Conforme o estudo, 58% das empresas brasileiras esperam recrutar funcionários com novas habilidades, ao passo que 48% planejam promover a transição de funcionários que hoje exercem funções ameaçadas pelas tecnologias para outras em crescimento.
Na avaliação de Tadeu, a pesquisa sugere que as empresas brasileiras não estão necessariamente interessadas em fazer investimentos na formação, mas sim em contratar mão de obra já formada no mercado. O problema é que profissionais especializados estão em falta, tornando-se, dessa forma, cada vez mais valorizados. O custo fica, então, maior para as empresas do que formar pessoal "dentro de casa".
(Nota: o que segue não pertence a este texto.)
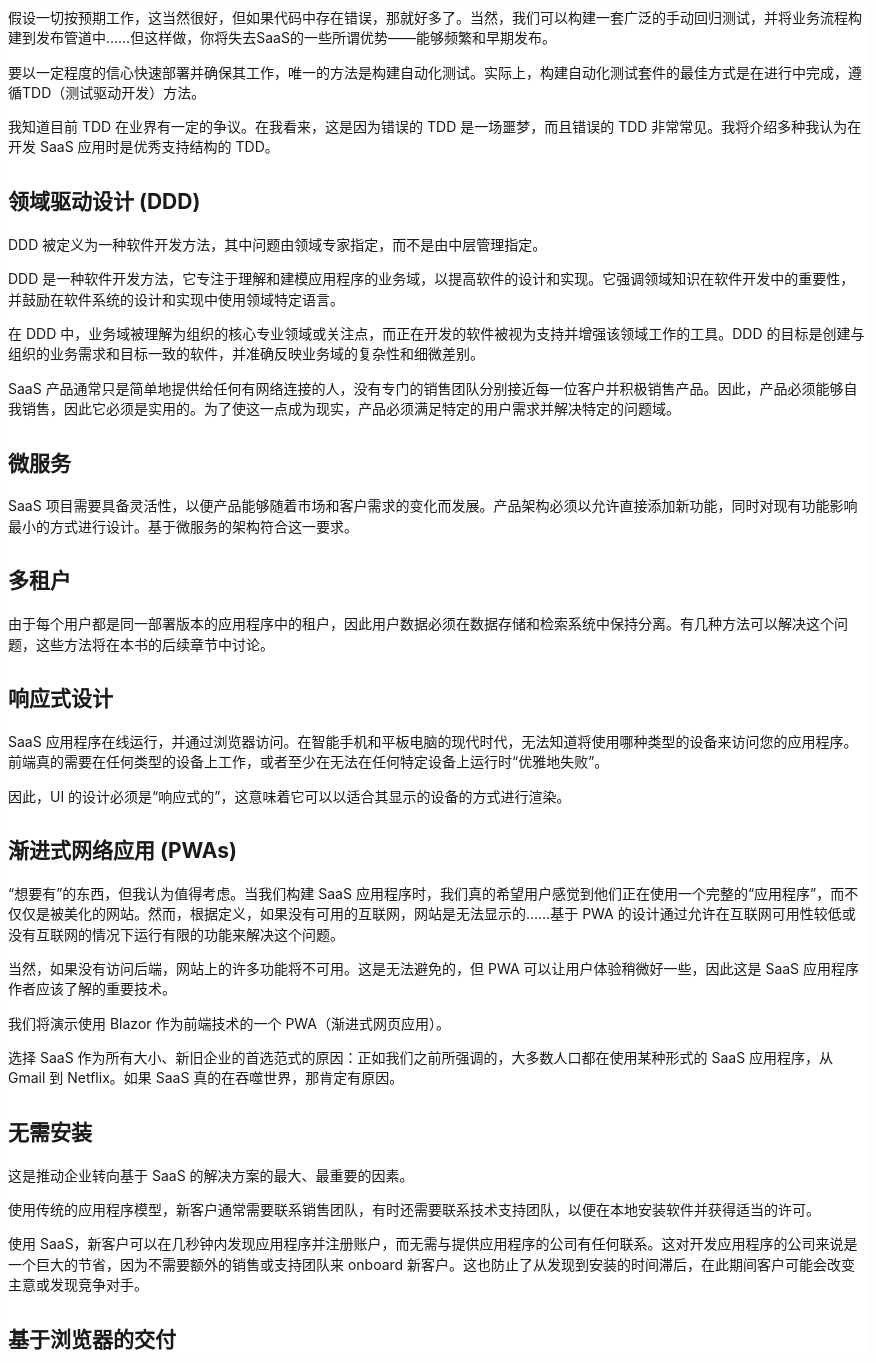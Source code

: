 假设一切按预期工作，这当然很好，但如果代码中存在错误，那就好多了。当然，我们可以构建一套广泛的手动回归测试，并将业务流程构建到发布管道中……但这样做，你将失去SaaS的一些所谓优势——能够频繁和早期发布。

要以一定程度的信心快速部署并确保其工作，唯一的方法是构建自动化测试。实际上，构建自动化测试套件的最佳方式是在进行中完成，遵循TDD（测试驱动开发）方法。

我知道目前 TDD 在业界有一定的争议。在我看来，这是因为错误的 TDD 是一场噩梦，而且错误的 TDD 非常常见。我将介绍多种我认为在开发 SaaS 应用时是优秀支持结构的 TDD。

## 领域驱动设计 (DDD)

DDD 被定义为一种软件开发方法，其中问题由领域专家指定，而不是由中层管理指定。

DDD 是一种软件开发方法，它专注于理解和建模应用程序的业务域，以提高软件的设计和实现。它强调领域知识在软件开发中的重要性，并鼓励在软件系统的设计和实现中使用领域特定语言。

在 DDD 中，业务域被理解为组织的核心专业领域或关注点，而正在开发的软件被视为支持并增强该领域工作的工具。DDD 的目标是创建与组织的业务需求和目标一致的软件，并准确反映业务域的复杂性和细微差别。

SaaS 产品通常只是简单地提供给任何有网络连接的人，没有专门的销售团队分别接近每一位客户并积极销售产品。因此，产品必须能够自我销售，因此它必须是实用的。为了使这一点成为现实，产品必须满足特定的用户需求并解决特定的问题域。

## 微服务

SaaS 项目需要具备灵活性，以便产品能够随着市场和客户需求的变化而发展。产品架构必须以允许直接添加新功能，同时对现有功能影响最小的方式进行设计。基于微服务的架构符合这一要求。

## 多租户

由于每个用户都是同一部署版本的应用程序中的租户，因此用户数据必须在数据存储和检索系统中保持分离。有几种方法可以解决这个问题，这些方法将在本书的后续章节中讨论。

## 响应式设计

SaaS 应用程序在线运行，并通过浏览器访问。在智能手机和平板电脑的现代时代，无法知道将使用哪种类型的设备来访问您的应用程序。前端真的需要在任何类型的设备上工作，或者至少在无法在任何特定设备上运行时“优雅地失败”。

因此，UI 的设计必须是“响应式的”，这意味着它可以以适合其显示的设备的方式进行渲染。

## 渐进式网络应用 (PWAs)

“想要有”的东西，但我认为值得考虑。当我们构建 SaaS 应用程序时，我们真的希望用户感觉到他们正在使用一个完整的“应用程序”，而不仅仅是被美化的网站。然而，根据定义，如果没有可用的互联网，网站是无法显示的……基于 PWA 的设计通过允许在互联网可用性较低或没有互联网的情况下运行有限的功能来解决这个问题。

当然，如果没有访问后端，网站上的许多功能将不可用。这是无法避免的，但 PWA 可以让用户体验稍微好一些，因此这是 SaaS 应用程序作者应该了解的重要技术。

我们将演示使用 Blazor 作为前端技术的一个 PWA（渐进式网页应用）。

选择 SaaS 作为所有大小、新旧企业的首选范式的原因：正如我们之前所强调的，大多数人口都在使用某种形式的 SaaS 应用程序，从 Gmail 到 Netflix。如果 SaaS 真的在吞噬世界，那肯定有原因。

## 无需安装

这是推动企业转向基于 SaaS 的解决方案的最大、最重要的因素。

使用传统的应用程序模型，新客户通常需要联系销售团队，有时还需要联系技术支持团队，以便在本地安装软件并获得适当的许可。

使用 SaaS，新客户可以在几秒钟内发现应用程序并注册账户，而无需与提供应用程序的公司有任何联系。这对开发应用程序的公司来说是一个巨大的节省，因为不需要额外的销售或支持团队来 onboard 新客户。这也防止了从发现到安装的时间滞后，在此期间客户可能会改变主意或发现竞争对手。

## 基于浏览器的交付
"As empresas não pretendem investir a contento. Elas pretendem contratar mão de obra já formada. Isso não sustenta crescimento. Na verdade, traz muito desafio porque aumenta o custo da própria mão de obra", observa o especialista da FDC.
Segundo Tadeu, além da falta de investimentos suficientes das empresas, as universidades estão "atrasadíssimas" na formação de profissionais em áreas de tecnologia, engenharia e matemática. Citando a estimativa, feita pelo estudo, de 170 milhões de empregos abertos por novas demandas no mercado trabalho, incluindo neste total 92 milhões de empregos atuais que serão substituídos no mundo, o diretor da FDC frisa que, ao mesmo tempo que as empresas precisam investir em qualificação, as universidades têm que ter a coragem de mudar suas grades curriculares.